Need to stick my head out of the writer's cave more often!
G., who is held up in 1891 at the moment writing historical romance.
Wow, over 2,000 votes! Congrats on the idea Nathan, this really gives an idea of what's being produced out there.
Tom Johnson says
I have two works in progress.
1. I'm writing a literary novel.
2. I just received interest from a few agencies in a memoir about my experiences owning and operating an artisan food business that rose to the top and then crashed and burned.
Interesting experience working on the two, since the novel is somber and serious, while the memoir is light and (hopefully) witty. It's making me a bit schizophrenic.
Zen of Writing says
Post-apocalyptic sci fi, hoping for mainstream crossover.
Zen of Writing says
Post-apocalyptic sci fi, hoping for mainstream crossover.
K.T. Koulos says
wow…I'm only one of 5% writing a paranormal young adult book. 😀
Barbara Fillip says
I voted "other". I'm writing a business novel. It's fiction, it's a novel, but the primary objective is to teach something. In my case, the didactic theme is "knowledge management." How big is the potential market for that? 🙂
Am I cynical to think that the popularity of young adult fiction these days is mostly due to adults reading books meant for younger audiences and is that a sign of declining literacy? Has anyone else noticed a related dumbing down of supposed "literary fiction" coinciding with the rise of YA sales?
I'll be honest that I've been tinkering with a YA novel entirely because it's the field with the widest range of readers/consumers.
The people reading Twilight and Harry Potter on the subway, for instance, would only look like young adults if Keith Richards was sitting next to them.
Also, I still predict that post-apocalypse novels are gonna wipe vampires off the map when The Road hits theaters. If you really want to cash in on hot trends you'd be halfway through your post-apoc novel right now.
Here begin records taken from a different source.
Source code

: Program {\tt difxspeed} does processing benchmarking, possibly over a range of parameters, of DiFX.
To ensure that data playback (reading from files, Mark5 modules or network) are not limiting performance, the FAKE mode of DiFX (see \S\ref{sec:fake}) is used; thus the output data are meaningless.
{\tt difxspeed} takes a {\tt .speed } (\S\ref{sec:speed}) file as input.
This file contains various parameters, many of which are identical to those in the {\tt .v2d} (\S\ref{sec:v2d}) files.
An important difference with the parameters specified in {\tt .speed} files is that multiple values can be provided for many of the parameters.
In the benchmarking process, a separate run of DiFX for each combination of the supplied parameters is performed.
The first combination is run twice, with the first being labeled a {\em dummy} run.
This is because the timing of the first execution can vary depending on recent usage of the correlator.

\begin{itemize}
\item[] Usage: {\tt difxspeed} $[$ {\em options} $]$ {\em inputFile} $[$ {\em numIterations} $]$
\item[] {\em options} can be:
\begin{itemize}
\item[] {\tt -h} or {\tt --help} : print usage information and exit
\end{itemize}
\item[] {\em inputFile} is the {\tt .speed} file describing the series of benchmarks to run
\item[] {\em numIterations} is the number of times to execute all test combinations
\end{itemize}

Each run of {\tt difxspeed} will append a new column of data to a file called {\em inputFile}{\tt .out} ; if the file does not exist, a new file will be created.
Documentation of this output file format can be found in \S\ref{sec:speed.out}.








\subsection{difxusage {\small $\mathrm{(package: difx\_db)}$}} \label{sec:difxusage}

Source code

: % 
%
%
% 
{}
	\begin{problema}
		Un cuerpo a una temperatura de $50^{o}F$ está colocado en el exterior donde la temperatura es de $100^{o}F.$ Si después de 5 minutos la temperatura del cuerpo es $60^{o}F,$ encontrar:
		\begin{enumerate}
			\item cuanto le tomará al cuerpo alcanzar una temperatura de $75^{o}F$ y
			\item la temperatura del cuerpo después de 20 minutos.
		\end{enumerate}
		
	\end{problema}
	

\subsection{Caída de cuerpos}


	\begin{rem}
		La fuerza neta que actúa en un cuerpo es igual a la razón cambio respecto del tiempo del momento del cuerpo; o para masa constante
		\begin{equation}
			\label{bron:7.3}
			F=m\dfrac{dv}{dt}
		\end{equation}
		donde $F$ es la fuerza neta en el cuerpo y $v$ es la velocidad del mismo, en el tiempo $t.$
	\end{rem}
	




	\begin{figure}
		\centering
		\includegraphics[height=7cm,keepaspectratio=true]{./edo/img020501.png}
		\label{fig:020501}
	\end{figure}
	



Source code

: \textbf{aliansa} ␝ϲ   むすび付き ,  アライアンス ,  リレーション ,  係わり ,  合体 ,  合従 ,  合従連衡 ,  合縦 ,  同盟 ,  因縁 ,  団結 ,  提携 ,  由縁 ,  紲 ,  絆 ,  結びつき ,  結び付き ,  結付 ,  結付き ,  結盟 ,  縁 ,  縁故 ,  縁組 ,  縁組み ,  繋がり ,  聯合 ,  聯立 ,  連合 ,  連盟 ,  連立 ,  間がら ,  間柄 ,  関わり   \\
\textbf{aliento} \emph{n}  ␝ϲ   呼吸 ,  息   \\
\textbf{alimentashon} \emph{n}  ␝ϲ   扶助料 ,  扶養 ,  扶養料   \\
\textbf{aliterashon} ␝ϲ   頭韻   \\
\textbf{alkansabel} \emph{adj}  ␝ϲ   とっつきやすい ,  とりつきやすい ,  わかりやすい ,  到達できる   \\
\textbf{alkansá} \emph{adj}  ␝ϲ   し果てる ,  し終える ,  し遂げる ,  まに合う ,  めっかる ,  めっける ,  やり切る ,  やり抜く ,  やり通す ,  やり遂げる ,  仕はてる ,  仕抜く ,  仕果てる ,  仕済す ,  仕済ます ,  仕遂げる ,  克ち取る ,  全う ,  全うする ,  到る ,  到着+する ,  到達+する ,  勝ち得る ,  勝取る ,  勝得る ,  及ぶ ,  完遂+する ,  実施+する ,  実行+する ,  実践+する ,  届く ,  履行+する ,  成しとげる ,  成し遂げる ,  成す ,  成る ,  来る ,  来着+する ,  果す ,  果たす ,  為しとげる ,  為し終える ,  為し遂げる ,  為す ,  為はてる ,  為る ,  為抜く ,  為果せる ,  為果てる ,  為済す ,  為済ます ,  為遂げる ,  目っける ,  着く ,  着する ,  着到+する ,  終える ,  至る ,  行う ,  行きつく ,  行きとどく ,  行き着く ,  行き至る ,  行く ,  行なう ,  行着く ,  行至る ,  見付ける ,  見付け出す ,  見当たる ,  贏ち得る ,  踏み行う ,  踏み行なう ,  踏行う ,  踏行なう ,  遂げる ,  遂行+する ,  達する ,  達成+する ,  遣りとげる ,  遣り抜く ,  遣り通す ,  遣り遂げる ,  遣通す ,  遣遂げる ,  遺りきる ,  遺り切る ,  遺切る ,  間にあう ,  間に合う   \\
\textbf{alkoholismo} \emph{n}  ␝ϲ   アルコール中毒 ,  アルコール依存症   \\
No humour/satire/comedy? Oh dear, I'm stuffed.
Author Free To Air says
Perry Campanella I represent a Publishing Corporation in Florida they accept all genre for all Family readers!
Worldwide Publishing Inc. AAP Book
Publishing. Looking for researchers
to assist authors with speaking engagements and Agenting. Grab – A – Book 🙂 Everyone has a story to tell: we tell everyone! Write on.
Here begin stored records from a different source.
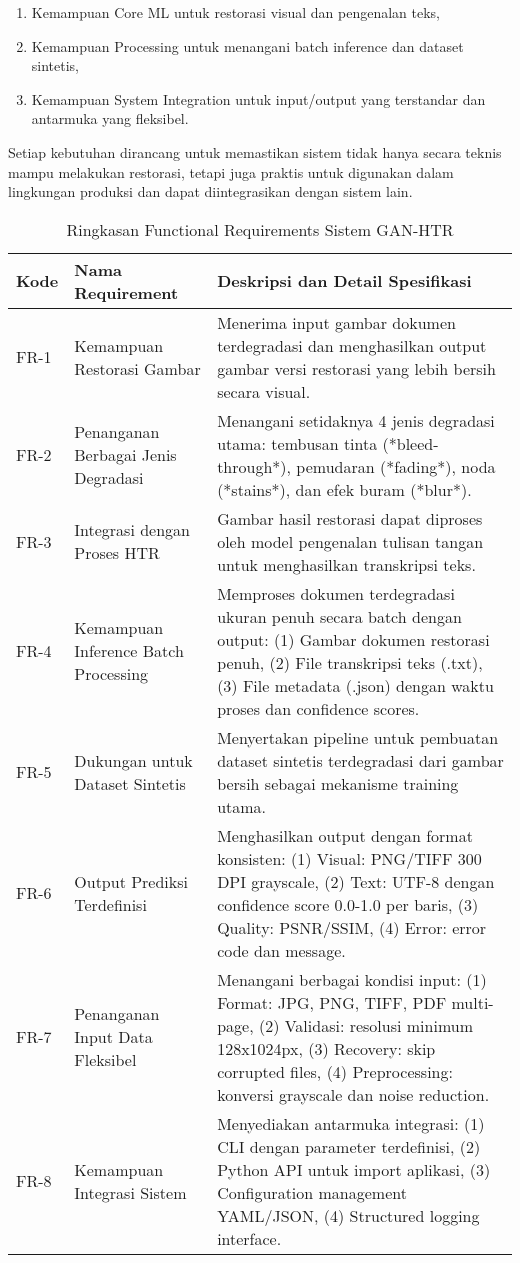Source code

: \documentclass[12pt,a4paper]{article}
\begin{document}
\begin{enumerate}
    \item Kemampuan Core ML untuk restorasi visual dan pengenalan teks,
    \item Kemampuan Processing untuk menangani batch inference dan dataset sintetis,
    \item Kemampuan System Integration untuk input/output yang terstandar dan antarmuka yang fleksibel.
\end{enumerate}
Setiap kebutuhan dirancang untuk memastikan sistem tidak hanya secara teknis mampu melakukan restorasi, tetapi juga praktis untuk digunakan dalam lingkungan produksi dan dapat diintegrasikan dengan sistem lain.

\begin{table}[htbp!]
\centering
\caption{Ringkasan Functional Requirements Sistem GAN-HTR}
\label{tab:functional_requirements}
\begin{tabular}{p{}p{}p{}}
\toprule
\textbf{Kode} & \textbf{Nama Requirement} & \textbf{Deskripsi dan Detail Spesifikasi} \\
\midrule
FR-1 & Kemampuan Restorasi Gambar & Menerima input gambar dokumen terdegradasi dan menghasilkan output gambar versi restorasi yang lebih bersih secara visual. \\
\midrule
FR-2 & Penanganan Berbagai Jenis Degradasi & Menangani setidaknya 4 jenis degradasi utama: tembusan tinta (*bleed-through*), pemudaran (*fading*), noda (*stains*), dan efek buram (*blur*). \\
\midrule
FR-3 & Integrasi dengan Proses HTR & Gambar hasil restorasi dapat diproses oleh model pengenalan tulisan tangan untuk menghasilkan transkripsi teks. \\
\midrule
FR-4 & Kemampuan Inference Batch Processing & Memproses dokumen terdegradasi ukuran penuh secara batch dengan output: (1) Gambar dokumen restorasi penuh, (2) File transkripsi teks (.txt), (3) File metadata (.json) dengan waktu proses dan confidence scores. \\
\midrule
FR-5 & Dukungan untuk Dataset Sintetis & Menyertakan pipeline untuk pembuatan dataset sintetis terdegradasi dari gambar bersih sebagai mekanisme training utama. \\
\midrule
FR-6 & Output Prediksi Terdefinisi & Menghasilkan output dengan format konsisten: (1) Visual: PNG/TIFF 300 DPI grayscale, (2) Text: UTF-8 dengan confidence score 0.0-1.0 per baris, (3) Quality: PSNR/SSIM, (4) Error: error code dan message. \\
\midrule
FR-7 & Penanganan Input Data Fleksibel & Menangani berbagai kondisi input: (1) Format: JPG, PNG, TIFF, PDF multi-page, (2) Validasi: resolusi minimum 128x1024px, (3) Recovery: skip corrupted files, (4) Preprocessing: konversi grayscale dan noise reduction. \\
\midrule
FR-8 & Kemampuan Integrasi Sistem & Menyediakan antarmuka integrasi: (1) CLI dengan parameter terdefinisi, (2) Python API untuk import aplikasi, (3) Configuration management YAML/JSON, (4) Structured logging interface. \\
\bottomrule
\end{tabular}
\end{table}
\end{document}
Wonder how I missed this last week…
Interesting results. I would have figured far more YA, but that's probably more to do with it seeming that everyone I know is writing a YA book of some kind (I've got 3 YA writers in my crit group, out of 7 of us). I checked off the fantasy ticky box, though my book is more historical fantasy. Think Mists of Avalon meets The Iliad, but with Aztec gods mucking about. And it's a doorstop, so make that epic historical fantasy. 🙂
I clicked "other" because there wasn't a category for comedy romance. Was going to tick just romance, but I'm picky what I tick.
My other book, EDEN, which out now can't be ticked either! What no sci-fi romance?!
Laurie Boris says
I work in several genres…literary fiction, commercial fiction (didn't see that one anywhere…) and women's fiction. How are blended genres being received lately (for example, dark literary chick lit, etc.)?
I'm working simultaniously on about… well, two books at the time being, both fantasy. But actually, I have a whole bunch more started, but I haven't gotten around to finishing them… again, all fantasy. YA fantasy, really… or perhaps bordering on YA and Childrens… not really sure there. The books (and book ideas) range everywhere from quest fantasy to urban fantasy… and maybe I toy a little in science fiction, but really… I just struggle with that. I enjoy SF, but I just have trouble writing it. Fantasy if my cup of tea. Trying to finish up the final revision of one so that I can at last start querying agents… its taking me forever!
Susan Kaye Quinn says
I've been calling my WiP YA Paranormal, but I voted it YA Science Fiction, because my Paranormal is powers, not creatures, with a science basis. Now, I'm not really sure how to query it.
I'm assuming if I call it YA Paranormal, and someone actually reads the query, they're figure out it's sans creatures. But if an agent is asking for paranormal YA, do they only mean creatures??
//now I'm confused
My WIP, SPARED PARTS, is commercial/mainstream fiction. Is that considered a genre? I'm not certain about the entire genre designation.